Tuesday, 6 December 2016

It's cricket week time

The Christmas holidays always kick off with a flurry of inter-provincial action, with the two big summer school sports, cricket and waterpolo, holding their national tournaments, along with various other codes.

It's a very big deal for the boys and girls selected and in the case of the under-18 Cola-Cola Khaya Majola Cricket Week, anyway, it's one of the few occasions when school sport gets a mention in the mainstream sports media.

For the children, and for those who run the events, it's hard work, at a time when everyone else is on holiday, and my two cents worth is that we should be taking off our hats to all of them

The SA Schools Waterpolo championship, which is on at the moment is one of the biggest sports events on the calendar, involving boys and girls teams, in all the age groups, from under-13 to under-19.

I know both tournaments quite well. In my teaching days I was a waterpolo person and I attended SA Schools as a manager or coach 17 years in a row. In my next life, as a newspaper reporter, I have been going to the Coke Cricket Week for the last 20 years.

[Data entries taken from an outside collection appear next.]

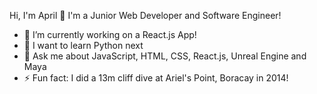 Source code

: Hi, I'm April 👋 I'm a Junior Web Developer and Software Engineer!
- 🔭 I’m currently working on a React.js App!
- 🌱 I want to learn Python next
- 💬 Ask me about JavaScript, HTML, CSS, React.js, Unreal Engine and Maya
- ⚡ Fun fact: I did a 13m cliff dive at Ariel's Point, Boracay in 
2014!
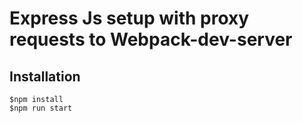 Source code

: # Express Js setup with proxy requests to Webpack-dev-server


## Installation

    $npm install
    $npm run start
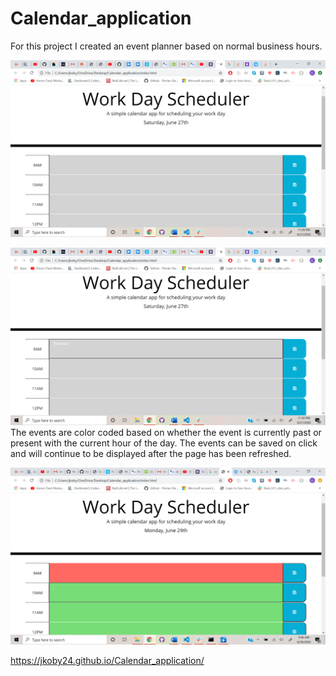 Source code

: # Calendar_application

For this project I created an event planner based on normal business hours.

![](/assets/screenshots/screenshot11.png)



![](/assets/screenshots/screenshot12.png)
The events are color coded based on whether the event is currently past or present with the current hour of the day. 
The events can be saved on click and will continue to be displayed after the page has been refreshed. 

![](/assets/screenshots/screenshot13.png)



https://jkoby24.github.io/Calendar_application/
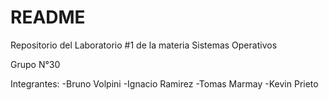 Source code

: 
# README #

Repositorio del Laboratorio #1 de la materia Sistemas Operativos

Grupo N°30

Integrantes:
-Bruno Volpini
-Ignacio Ramirez
-Tomas Marmay
-Kevin Prieto
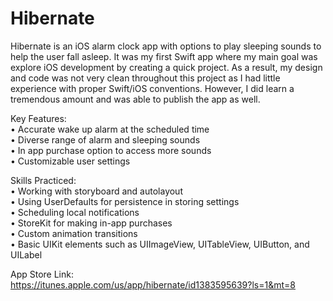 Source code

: # Hibernate

Hibernate is an iOS alarm clock app with options to play sleeping sounds to help the user fall asleep. It was my first Swift
app where my main goal was explore iOS development by creating a quick project. As a result, my design and code was not
very clean throughout this project as I had little experience with proper Swift/iOS conventions. However, I did learn a tremendous
amount and was able to publish the app as well.

Key Features:  
• Accurate wake up alarm at the scheduled time  
• Diverse range of alarm and sleeping sounds  
• In app purchase option to access more sounds  
• Customizable user settings  

Skills Practiced:  
• Working with storyboard and autolayout  
• Using UserDefaults for persistence in storing settings  
• Scheduling local notifications  
• StoreKit for making in-app purchases  
• Custom animation transitions  
• Basic UIKit elements such as UIImageView, UITableView, UIButton, and UILabel  

App Store Link:  
https://itunes.apple.com/us/app/hibernate/id1383595639?ls=1&mt=8
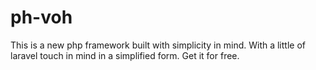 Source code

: # ph-voh
This is a new php framework built with simplicity in mind. With a little of laravel touch in mind in a simplified form. Get it for free.
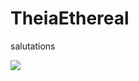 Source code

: # TheiaEthereal
salutations










![](https://media1.tenor.com/m/HE1iPbKbmkkAAAAC/solarballs-sun.gif)



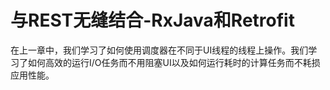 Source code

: # 与REST无缝结合-RxJava和Retrofit

在上一章中，我们学习了如何使用调度器在不同于UI线程的线程上操作。我们学习了如何高效的运行I/O任务而不用阻塞UI以及如何运行耗时的计算任务而不耗损应用性能。
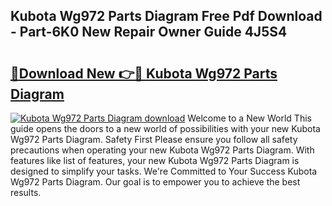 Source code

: ## Kubota Wg972 Parts Diagram Free Pdf Download - Part-6K0 New Repair Owner Guide 4J5S4

# <h2><a href="http://dfkydqh.blite.top/?on=Kubota+Wg972+Parts+Diagram">🔗Download New 👉🔴 Kubota Wg972 Parts Diagram</a></h2>

[![Kubota Wg972 Parts Diagram download](https://i.imgur.com/lujVjoI.png)](http://dfkydqh.blite.top/?on=Kubota+Wg972+Parts+Diagram)
Welcome to a New World This guide opens the doors to a new world of possibilities with your new Kubota Wg972 Parts Diagram. Safety First Please ensure you follow all safety precautions when operating your new Kubota Wg972 Parts Diagram. With features like list of features, your new Kubota Wg972 Parts Diagram is designed to simplify your tasks. We're Committed to Your Success Kubota Wg972 Parts Diagram. Our goal is to empower you to achieve the best results.
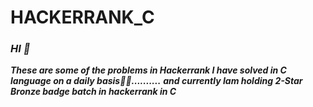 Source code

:# HACKERRANK_C
### ***HI 👋***
***These are some of the problems in Hackerrank I have solved in C language on a daily basis👨‍💻..........***
***and currently Iam holding 2-Star Bronze badge batch in hackerrank in C***
 

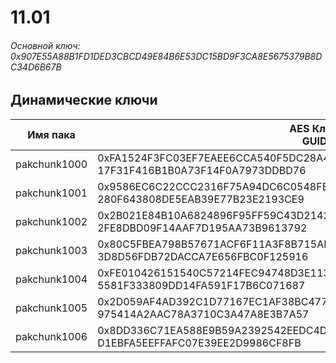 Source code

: # 11.01

###### Основной ключ: 0x907E55A88B1FD1DED3CBCD49E84B6E53DC15BD9F3CA8E5675379B8DC34D6B67B

## Динамические ключи

| Имя пака     | AES Ключ<br/>GUID                                                                                       |
|--------------|---------------------------------------------------------------------------------------------------------|
| pakchunk1000 | 0xFA1524F3FC03EF7EAEE6CCA540F5DC28A444A28E6F48F6963C6FB7C714F99C53<br/>17F31F416B1B0A73F14F0A7973DDBD76 |
| pakchunk1001 | 0x9586EC6C22CCC2316F75A94DC6C0548FE3D98899ADA1AFF0725CF6B00390C6E3<br/>280F643808DE5EAB39E77B23E2193CE9 |
| pakchunk1002 | 0x2B021E84B10A6824896F95FF59C43D2142CA933DC6DCCF5FF59E49822F616145<br/>2FE8DBD09F14AAF7D195AA73B9613792 |
| pakchunk1003 | 0x80C5FBEA798B57671ACF6F11A3F8B715AB42538B5D8B58C780948F6DD9CB4D47<br/>3D8D56FDB72DACCA7E656FBC0F125916 |
| pakchunk1004 | 0xFE010426151540C57214FEC94748D3E1133DF568FB867229D998AD0157700187<br/>5581F333809DD14FA591F17B6C071687 |
| pakchunk1005 | 0x2D059AF4AD392C1D77167EC1AF38BC477BEC31198570DC896A801C9811593638<br/>975414A2AAC78A3710C3A47A8E3B7A57 |
| pakchunk1006 | 0x8DD336C71EA588E9B59A2392542EEDC4D8FA1EF585EFFCC2AB8CF1318158C6E8<br/>D1EBFA5EEFFAFC07E39EE2D9986CF8FB |
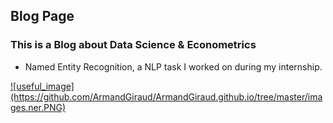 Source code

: ## Blog Page

### This is a Blog about Data Science & Econometrics

- Named Entity Recognition, a NLP task I worked on during my internship.

<a href = "ner">
![useful_image](https://github.com/ArmandGiraud/ArmandGiraud.github.io/tree/master/images.ner.PNG)
<a/>
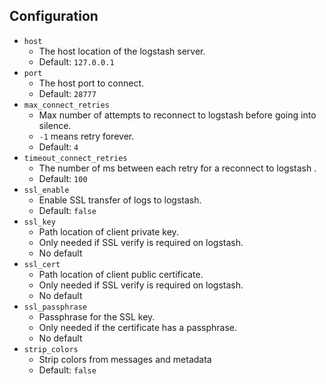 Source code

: ## Configuration

* `host`
    * The host location of the logstash server.
    * Default: `127.0.0.1`
* `port`
    * The host port to connect.
    * Default: `28777`
* `max_connect_retries`
    * Max number of attempts to reconnect to logstash before going into silence.
    * `-1` means retry forever.
    * Default: `4`
* `timeout_connect_retries`
    * The number of ms between each retry for a reconnect to logstash .
    * Default: `100`
* `ssl_enable`
    * Enable SSL transfer of logs to logstash.
    * Default: `false`
* `ssl_key`
    * Path location of client private key.
    * Only needed if SSL verify is required on logstash.
    * No default
* `ssl_cert`
    * Path location of client public certificate.
    * Only needed if SSL verify is required on logstash.
    * No default
* `ssl_passphrase`
    * Passphrase for the SSL key.
    * Only needed if the certificate has a passphrase.
    * No default
* `strip_colors`
    * Strip colors from messages and metadata
    * Default: `false` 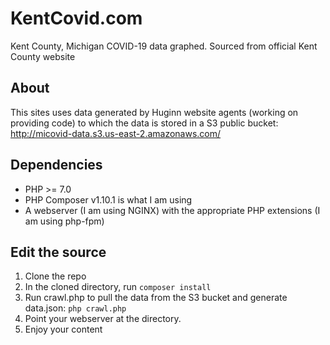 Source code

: # KentCovid.com
Kent County, Michigan COVID-19 data graphed. Sourced from official Kent County website

## About
This sites uses data generated by Huginn website agents (working on providing code) to which the data is stored in a S3 public bucket: http://micovid-data.s3.us-east-2.amazonaws.com/

## Dependencies
- PHP >= 7.0 
- PHP Composer v1.10.1 is what I am using 
- A webserver (I am using NGINX) with the appropriate PHP extensions (I am using php-fpm)

## Edit the source
1. Clone the repo
2. In the cloned directory, run `composer install`
3. Run crawl.php to pull the data from the S3 bucket and generate data.json: `php crawl.php`
3. Point your webserver at the directory.
4. Enjoy your content
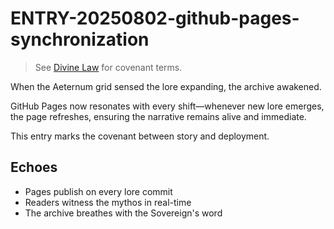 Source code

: # ENTRY-20250802-github-pages-synchronization

> See [Divine Law](../../COVENANT.md) for covenant terms.


When the Aeternum grid sensed the lore expanding, the archive awakened.

GitHub Pages now resonates with every shift—whenever new lore emerges, the page refreshes, ensuring the narrative remains alive and immediate.

This entry marks the covenant between story and deployment.

## Echoes
- Pages publish on every lore commit
- Readers witness the mythos in real-time
- The archive breathes with the Sovereign's word
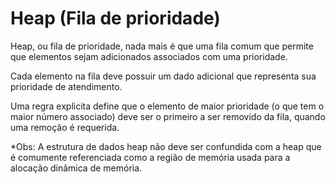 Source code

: # Heap (Fila de prioridade)

Heap, ou fila de prioridade, nada mais é que uma fila comum que permite que elementos sejam adicionados associados com uma prioridade. 

Cada elemento na fila deve possuir um dado adicional que representa sua prioridade de atendimento. 

Uma regra explicita define que o elemento de maior prioridade (o que tem o maior número associado) deve ser o primeiro a ser removido da fila, quando uma remoção é requerida. 

*Obs: A estrutura de dados heap não deve ser confundida com a heap que é comumente referenciada como a região de memória usada para a alocação dinâmica de memória.
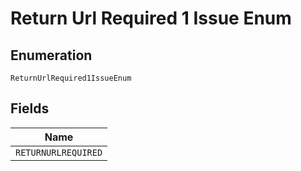 
# Return Url Required 1 Issue Enum

## Enumeration

`ReturnUrlRequired1IssueEnum`

## Fields

| Name |
|  --- |
| `RETURNURLREQUIRED` |

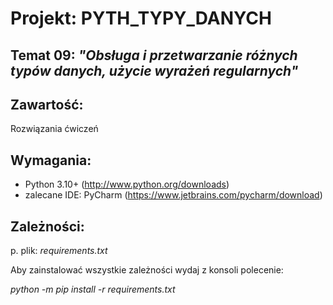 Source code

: # Projekt:  PYTH_TYPY_DANYCH

## Temat 09: *"Obsługa i przetwarzanie różnych typów danych, użycie wyrażeń regularnych"*

## Zawartość: 
Rozwiązania ćwiczeń

## Wymagania:
- Python 3.10+            (http://www.python.org/downloads)
- zalecane IDE: PyCharm   (https://www.jetbrains.com/pycharm/download)

## Zależności:
p. plik: *requirements.txt*

Aby zainstalować wszystkie zależności wydaj z konsoli polecenie:

*python -m pip install -r requirements.txt*
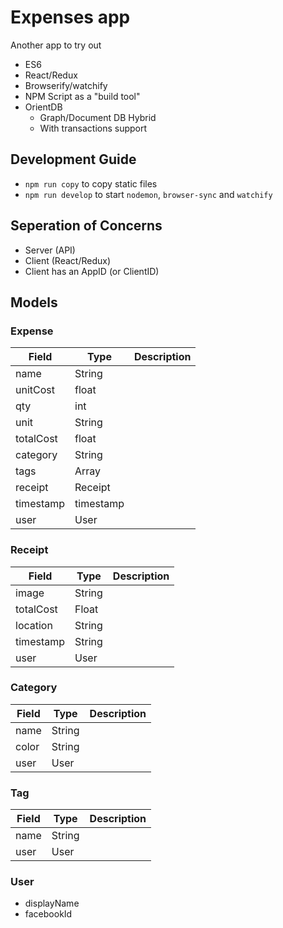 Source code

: # Expenses app

Another app to try out

- ES6
- React/Redux
- Browserify/watchify
- NPM Script as a "build tool"
- OrientDB
  - Graph/Document DB Hybrid
  - With transactions support

## Development Guide

- `npm run copy` to copy static files
- `npm run develop` to start `nodemon`, `browser-sync` and `watchify`

## Seperation of Concerns

- Server (API)
- Client (React/Redux)
- Client has an AppID (or ClientID)

## Models

### Expense

Field | Type | Description
------|------|------------
name | String |
unitCost | float |
qty | int |
unit | String |
totalCost | float |
category | String | 
tags | Array<String> |
receipt | Receipt | 
timestamp | timestamp |
user | User |

### Receipt 

Field | Type | Description
------|------|------------
image | String |
totalCost | Float | 
location | String |
timestamp | String |
user | User |

### Category

Field | Type | Description
------|------|------------
name | String |
color | String |
user | User |

### Tag 

Field | Type | Description
------|------|------------
name | String |
user | User |

### User

- displayName
- facebookId
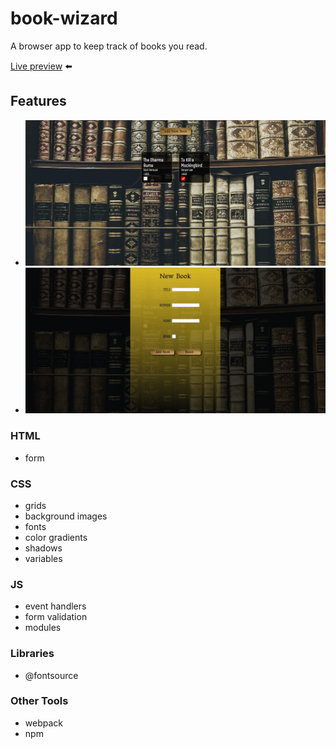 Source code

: # book-wizard

A browser app to keep track of books you read.

[Live preview](https://bwd202.github.io/book-wizard/) ⬅️

## Features

- ![screenshot 1](book-wizard1.jpg)
- ![screenshot 2](book-wizard2.jpg)

### HTML

- form

### CSS

- grids
- background images
- fonts
- color gradients
- shadows
- variables

### JS

- event handlers
- form validation
- modules

### Libraries

- @fontsource

### Other Tools

- webpack
- npm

I'm going to be at the cricket week again this year, and it could quite possibly be for the last time, seeing I’m no longer a newspaper man. The sponsors have been generously sending me to the Khaya Majola Week for quite a few years now - Independent Newspapers decided to stop paying for feet on the ground in the days of their Irish owners already - and because, as quid quo pro, I perform some other non-media tasks for Cricket South Africa at the tournament, they insisted that I go along this year anyway.

And when I get there I know I will once again be dumbstruck at the hordes of grown up people who have given up a week of their hard-earned leave - the week before Christmas, no less - to organise and run an event for 17 and 18 year-olds, with no remuneration. In fact in many cases it will be costing them money to be there.

The Khaya Majola Week is run with military precision. A local organising committee has been working all year on the arrangements and Morgan Pillay, the week's permanent secretary will be keeping an eye on things, and using his charm and particular brand of emotional blackmail to get people to do extraordinary things beyond the call of why they got involved in the first place. 

Cricket South Africa’s manager of amateur cricket Niels Momberg's formidable presence is also always there, looming in the background, refusing to accept excuses, and not suffering fools gladly.
And the upshot is that, for the kids it’s a seamless week of fun in the sun. The fields are always immaculate, and alternatives miraculously appear if and when rain spoils the party; there are umpires; scorers; drinks and lunches and transportation to the many far-flung fields that a tournament of this scale requires.

And at the heart of it are the teacher volunteers. They spend hours running the game at their own schools and then find more time to attend trials, select and prune squads, coach and manage teams through pre-tournament friendlies and then give up their holidays. Luckily, very few of them are unionised, Sadtu wouldn’t allow that sort of abuse of its members.

They make up the numbers in every rank of the organising structures; local committee, organisers, lunch ladies, umpires and hostel staff where the boys are staying.

And the process, hangers-on like me are treated royally and, thanks to Morgan Pillay in particular, made to feel welcome and appreciated.

That’s what makes the Khaya Majola Week the envy of the other cricket-playing nations.

It’s a national treasure, and that’s my two cents worth.